WORK ORDER: Up to and including the line bearing "Are you a legal", output every line of the entries exactly as written, starting from the first; pictures stay out.

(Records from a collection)
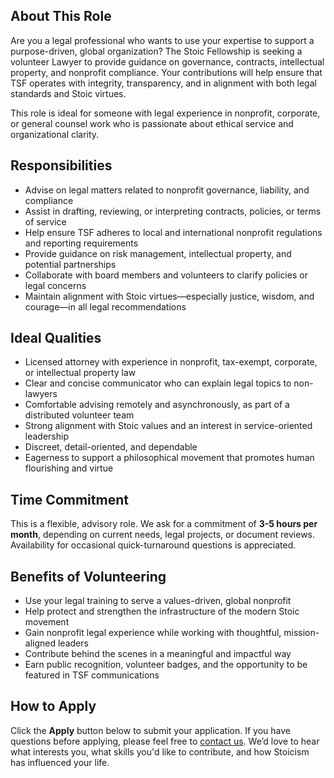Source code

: ## About This Role

Are you a legal professional who wants to use your expertise to support a purpose-driven, global organization? The Stoic Fellowship is seeking a volunteer Lawyer to provide guidance on governance, contracts, intellectual property, and nonprofit compliance. Your contributions will help ensure that TSF operates with integrity, transparency, and in alignment with both legal standards and Stoic virtues.

This role is ideal for someone with legal experience in nonprofit, corporate, or general counsel work who is passionate about ethical service and organizational clarity.

## Responsibilities

- Advise on legal matters related to nonprofit governance, liability, and compliance
- Assist in drafting, reviewing, or interpreting contracts, policies, or terms of service
- Help ensure TSF adheres to local and international nonprofit regulations and reporting requirements
- Provide guidance on risk management, intellectual property, and potential partnerships
- Collaborate with board members and volunteers to clarify policies or legal concerns
- Maintain alignment with Stoic virtues—especially justice, wisdom, and courage—in all legal recommendations

## Ideal Qualities

- Licensed attorney with experience in nonprofit, tax-exempt, corporate, or intellectual property law
- Clear and concise communicator who can explain legal topics to non-lawyers
- Comfortable advising remotely and asynchronously, as part of a distributed volunteer team
- Strong alignment with Stoic values and an interest in service-oriented leadership
- Discreet, detail-oriented, and dependable
- Eagerness to support a philosophical movement that promotes human flourishing and virtue

## Time Commitment

This is a flexible, advisory role. We ask for a commitment of **3-5 hours per month**, depending on current needs, legal projects, or document reviews. Availability for occasional quick-turnaround questions is appreciated.

## Benefits of Volunteering

- Use your legal training to serve a values-driven, global nonprofit
- Help protect and strengthen the infrastructure of the modern Stoic movement
- Gain nonprofit legal experience while working with thoughtful, mission-aligned leaders
- Contribute behind the scenes in a meaningful and impactful way
- Earn public recognition, volunteer badges, and the opportunity to be featured in TSF communications

## How to Apply

Click the **Apply** button below to submit your application. If you have questions before applying, please feel free to [contact us](https://stoicfellowship.com/contact). We’d love to hear what interests you, what skills you'd like to contribute, and how Stoicism has influenced your life.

EXPECTED OUTPUT:
Source code

: ## About This Role

Are you a legal professional who wants to use your expertise to support a purpose-driven, global organization? The Stoic Fellowship is seeking a volunteer Lawyer to provide guidance on governance, contracts, intellectual property, and nonprofit compliance. Your contributions will help ensure that TSF operates with integrity, transparency, and in alignment with both legal standards and Stoic virtues.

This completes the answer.